According to the NRC, the Tennessee Valley Authority -- a leading utility with $10.8 billion in revenues and more than 12,000 employees, according to information posted on its website -- violated current safety standards in the way it prepared its flood assessment for the Sequoyah plant and the Watts Bar plant.
Now, NRC has scheduled a public meeting for Feb. 4 in the Sequoyah Training Center Auditorium in Soddy Daisy, Tenn., to discuss the results of its investigations. NRC staffers will discuss corrective actions TVA has taken and plans to take "to prepare for the unlikely failure of upstream dams," according to the commission's announcement.
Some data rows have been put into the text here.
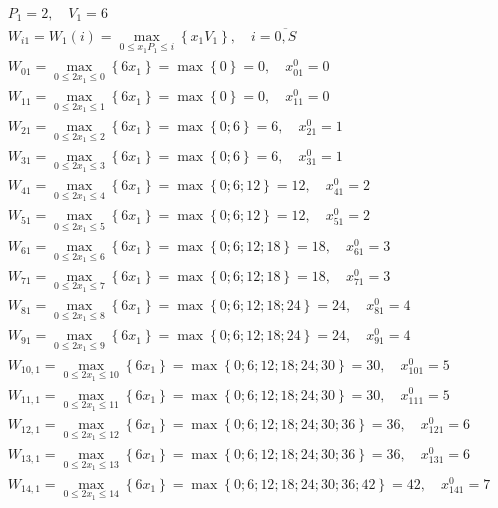 \begin{align*}
     & P_1 = 2, \quad V_1 = 6                                                                                                                         \\
     & W_{i1} = W_1(i) = \max\limits_{0 \leq x_1P_1 \leq i} \left\{x_1V_1\right\}, \quad i = \overline{0, S}                                          \\
     & W_{01} = \max\limits_{0 \leq 2x_1 \leq 0} \left\{6x_1\right\} = \max \left\{0\right\} = 0, \quad x_{01}^0 = 0                                  \\
     & W_{11} = \max\limits_{0 \leq 2x_1 \leq 1} \left\{6x_1\right\} = \max \left\{0\right\} = 0, \quad x_{11}^0 = 0                                  \\
     & W_{21} = \max\limits_{0 \leq 2x_1 \leq 2} \left\{6x_1\right\} = \max \left\{0; 6\right\} = 6, \quad x_{21}^0 = 1                               \\
     & W_{31} = \max\limits_{0 \leq 2x_1 \leq 3} \left\{6x_1\right\} = \max \left\{0; 6\right\} = 6, \quad x_{31}^0 = 1                               \\
     & W_{41} = \max\limits_{0 \leq 2x_1 \leq 4} \left\{6x_1\right\} = \max \left\{0; 6; 12\right\} = 12, \quad x_{41}^0 = 2                          \\
     & W_{51} = \max\limits_{0 \leq 2x_1 \leq 5} \left\{6x_1\right\} = \max \left\{0; 6; 12\right\} = 12, \quad x_{51}^0 = 2                          \\
     & W_{61} = \max\limits_{0 \leq 2x_1 \leq 6} \left\{6x_1\right\} = \max \left\{0; 6; 12; 18\right\} = 18, \quad x_{61}^0 = 3                      \\
     & W_{71} = \max\limits_{0 \leq 2x_1 \leq 7} \left\{6x_1\right\} = \max \left\{0; 6; 12; 18\right\} = 18, \quad x_{71}^0 = 3                      \\
     & W_{81} = \max\limits_{0 \leq 2x_1 \leq 8} \left\{6x_1\right\} = \max \left\{0; 6; 12; 18; 24\right\} = 24, \quad x_{81}^0 = 4                  \\
     & W_{91} = \max\limits_{0 \leq 2x_1 \leq 9} \left\{6x_1\right\} = \max \left\{0; 6; 12; 18; 24\right\} = 24, \quad x_{91}^0 = 4                  \\
     & W_{10, 1} = \max\limits_{0 \leq 2x_1 \leq 10} \left\{6x_1\right\} = \max \left\{0; 6; 12; 18; 24; 30\right\} = 30, \quad x_{101}^0 = 5         \\
     & W_{11, 1} = \max\limits_{0 \leq 2x_1 \leq 11} \left\{6x_1\right\} = \max \left\{0; 6; 12; 18; 24; 30\right\} = 30, \quad x_{111}^0 = 5         \\
     & W_{12, 1} = \max\limits_{0 \leq 2x_1 \leq 12} \left\{6x_1\right\} = \max \left\{0; 6; 12; 18; 24; 30; 36\right\} = 36, \quad x_{121}^0 = 6     \\
     & W_{13, 1} = \max\limits_{0 \leq 2x_1 \leq 13} \left\{6x_1\right\} = \max \left\{0; 6; 12; 18; 24; 30; 36\right\} = 36, \quad x_{131}^0 = 6     \\
     & W_{14, 1} = \max\limits_{0 \leq 2x_1 \leq 14} \left\{6x_1\right\} = \max \left\{0; 6; 12; 18; 24; 30; 36; 42\right\} = 42, \quad x_{141}^0 = 7
\end{align*}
No flooding event that would have affected the plant's operations has occurred, it states.
Outside experts from the Electric Power Research Institute, U.S. Army Corps of Engineers, NOAA, the Pacific Northwest National Laboratory, and the Union of Concerned Scientists briefed the NRC commissioners at a Jan. 6, 2014, public meeting about nuclear facilities' readiness for flooding and other extreme weather events. IAEA is holding a five-day meeting in Vienna, Austria, this week to discuss the current activities and future plans of its International Seismic Safety Centre, which was created in 2008, as well as on best practices and necessary support in member states to protect nuclear installations against extreme external events.